((

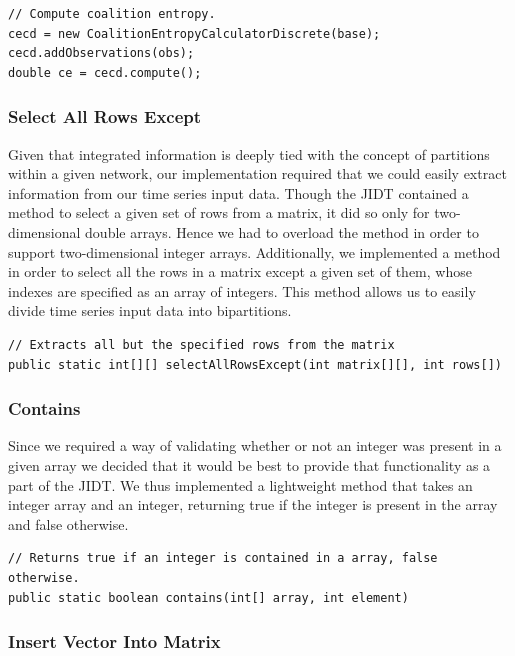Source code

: \documentclass[a4paper,11pt]{article}
\begin{document}
\begin{verbatim}
// Compute coalition entropy.
cecd = new CoalitionEntropyCalculatorDiscrete(base);
cecd.addObservations(obs);
double ce = cecd.compute();
\end{verbatim}

\subsubsection{Select All Rows Except}

Given that integrated information is deeply tied with the concept of partitions within a given network, our implementation required that we could easily extract information from our time series input data. Though the JIDT contained a method to select a given set of rows from a matrix, it did so only for two-dimensional double arrays. Hence we had to overload the method in order to support two-dimensional integer arrays. Additionally, we implemented a method in order to select all the rows in a matrix except a given set of them, whose indexes are specified as an array of integers. This method allows us to easily divide time series input data into bipartitions. 

\begin{verbatim}
// Extracts all but the specified rows from the matrix
public static int[][] selectAllRowsExcept(int matrix[][], int rows[])
\end{verbatim}

\subsubsection{Contains}

Since we required a way of validating whether or not an integer was present in a given array we decided that it would be best to provide that functionality as a part of the JIDT. We thus implemented a lightweight method that takes an integer array and an integer, returning true if the integer is present in the array and false otherwise.

\begin{verbatim}
// Returns true if an integer is contained in a array, false otherwise.
public static boolean contains(int[] array, int element)
\end{verbatim}

\subsubsection{Insert Vector Into Matrix}
\end{document}
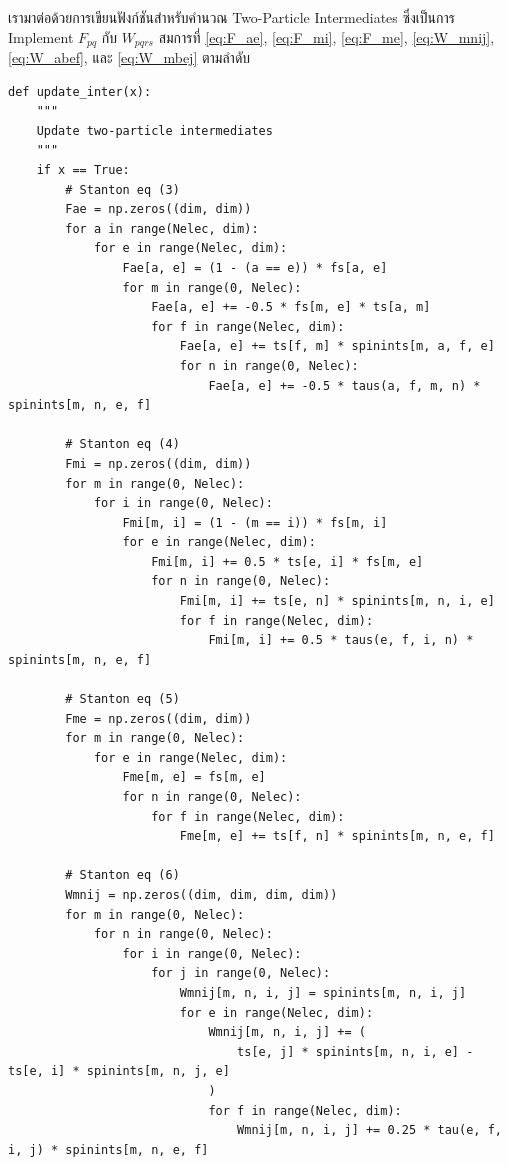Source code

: \noindent เรามาต่อด้วยการเขียนฟังก์ชันสำหรับคำนวณ Two-Particle Intermediates ซึ่งเป็นการ Implement $F_{p q}$ กับ $W_{p q r s}$ สมการที่ \eqref{eq:F_ae}, \eqref{eq:F_mi}, \eqref{eq:F_me}, \eqref{eq:W_mnij}, \eqref{eq:W_abef}, และ \eqref{eq:W_mbej} ตามลำดับ

\vspace{5pt}

\begin{lstlisting}[style=MyPython]
def update_inter(x):
    """
    Update two-particle intermediates
    """
    if x == True:
        # Stanton eq (3)
        Fae = np.zeros((dim, dim))
        for a in range(Nelec, dim):
            for e in range(Nelec, dim):
                Fae[a, e] = (1 - (a == e)) * fs[a, e]
                for m in range(0, Nelec):
                    Fae[a, e] += -0.5 * fs[m, e] * ts[a, m]
                    for f in range(Nelec, dim):
                        Fae[a, e] += ts[f, m] * spinints[m, a, f, e]
                        for n in range(0, Nelec):
                            Fae[a, e] += -0.5 * taus(a, f, m, n) * spinints[m, n, e, f]

        # Stanton eq (4)
        Fmi = np.zeros((dim, dim))
        for m in range(0, Nelec):
            for i in range(0, Nelec):
                Fmi[m, i] = (1 - (m == i)) * fs[m, i]
                for e in range(Nelec, dim):
                    Fmi[m, i] += 0.5 * ts[e, i] * fs[m, e]
                    for n in range(0, Nelec):
                        Fmi[m, i] += ts[e, n] * spinints[m, n, i, e]
                        for f in range(Nelec, dim):
                            Fmi[m, i] += 0.5 * taus(e, f, i, n) * spinints[m, n, e, f]

        # Stanton eq (5)
        Fme = np.zeros((dim, dim))
        for m in range(0, Nelec):
            for e in range(Nelec, dim):
                Fme[m, e] = fs[m, e]
                for n in range(0, Nelec):
                    for f in range(Nelec, dim):
                        Fme[m, e] += ts[f, n] * spinints[m, n, e, f]

        # Stanton eq (6)
        Wmnij = np.zeros((dim, dim, dim, dim))
        for m in range(0, Nelec):
            for n in range(0, Nelec):
                for i in range(0, Nelec):
                    for j in range(0, Nelec):
                        Wmnij[m, n, i, j] = spinints[m, n, i, j]
                        for e in range(Nelec, dim):
                            Wmnij[m, n, i, j] += (
                                ts[e, j] * spinints[m, n, i, e] - ts[e, i] * spinints[m, n, j, e]
                            )
                            for f in range(Nelec, dim):
                                Wmnij[m, n, i, j] += 0.25 * tau(e, f, i, j) * spinints[m, n, e, f]


\end{lstlisting}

))

(EXERCISE DETAILS): Only the pictures in the listing above get left out; print everything else exactly.

(TASK ANSWER):
Source code

: \documentclass[a4paper,11pt]{article}
\begin{document}
\begin{verbatim}
// Compute coalition entropy.
cecd = new CoalitionEntropyCalculatorDiscrete(base);
cecd.addObservations(obs);
double ce = cecd.compute();
\end{verbatim}

\subsubsection{Select All Rows Except}

Given that integrated information is deeply tied with the concept of partitions within a given network, our implementation required that we could easily extract information from our time series input data. Though the JIDT contained a method to select a given set of rows from a matrix, it did so only for two-dimensional double arrays. Hence we had to overload the method in order to support two-dimensional integer arrays. Additionally, we implemented a method in order to select all the rows in a matrix except a given set of them, whose indexes are specified as an array of integers. This method allows us to easily divide time series input data into bipartitions. 

\begin{verbatim}
// Extracts all but the specified rows from the matrix
public static int[][] selectAllRowsExcept(int matrix[][], int rows[])
\end{verbatim}

\subsubsection{Contains}

Since we required a way of validating whether or not an integer was present in a given array we decided that it would be best to provide that functionality as a part of the JIDT. We thus implemented a lightweight method that takes an integer array and an integer, returning true if the integer is present in the array and false otherwise.

\begin{verbatim}
// Returns true if an integer is contained in a array, false otherwise.
public static boolean contains(int[] array, int element)
\end{verbatim}

\subsubsection{Insert Vector Into Matrix}
\end{document}
Source code

: \noindent เรามาต่อด้วยการเขียนฟังก์ชันสำหรับคำนวณ Two-Particle Intermediates ซึ่งเป็นการ Implement $F_{p q}$ กับ $W_{p q r s}$ สมการที่ \eqref{eq:F_ae}, \eqref{eq:F_mi}, \eqref{eq:F_me}, \eqref{eq:W_mnij}, \eqref{eq:W_abef}, และ \eqref{eq:W_mbej} ตามลำดับ

\vspace{5pt}

\begin{lstlisting}[style=MyPython]
def update_inter(x):
    """
    Update two-particle intermediates
    """
    if x == True:
        # Stanton eq (3)
        Fae = np.zeros((dim, dim))
        for a in range(Nelec, dim):
            for e in range(Nelec, dim):
                Fae[a, e] = (1 - (a == e)) * fs[a, e]
                for m in range(0, Nelec):
                    Fae[a, e] += -0.5 * fs[m, e] * ts[a, m]
                    for f in range(Nelec, dim):
                        Fae[a, e] += ts[f, m] * spinints[m, a, f, e]
                        for n in range(0, Nelec):
                            Fae[a, e] += -0.5 * taus(a, f, m, n) * spinints[m, n, e, f]

        # Stanton eq (4)
        Fmi = np.zeros((dim, dim))
        for m in range(0, Nelec):
            for i in range(0, Nelec):
                Fmi[m, i] = (1 - (m == i)) * fs[m, i]
                for e in range(Nelec, dim):
                    Fmi[m, i] += 0.5 * ts[e, i] * fs[m, e]
                    for n in range(0, Nelec):
                        Fmi[m, i] += ts[e, n] * spinints[m, n, i, e]
                        for f in range(Nelec, dim):
                            Fmi[m, i] += 0.5 * taus(e, f, i, n) * spinints[m, n, e, f]

        # Stanton eq (5)
        Fme = np.zeros((dim, dim))
        for m in range(0, Nelec):
            for e in range(Nelec, dim):
                Fme[m, e] = fs[m, e]
                for n in range(0, Nelec):
                    for f in range(Nelec, dim):
                        Fme[m, e] += ts[f, n] * spinints[m, n, e, f]

        # Stanton eq (6)
        Wmnij = np.zeros((dim, dim, dim, dim))
        for m in range(0, Nelec):
            for n in range(0, Nelec):
                for i in range(0, Nelec):
                    for j in range(0, Nelec):
                        Wmnij[m, n, i, j] = spinints[m, n, i, j]
                        for e in range(Nelec, dim):
                            Wmnij[m, n, i, j] += (
                                ts[e, j] * spinints[m, n, i, e] - ts[e, i] * spinints[m, n, j, e]
                            )
                            for f in range(Nelec, dim):
                                Wmnij[m, n, i, j] += 0.25 * tau(e, f, i, j) * spinints[m, n, e, f]


\end{lstlisting}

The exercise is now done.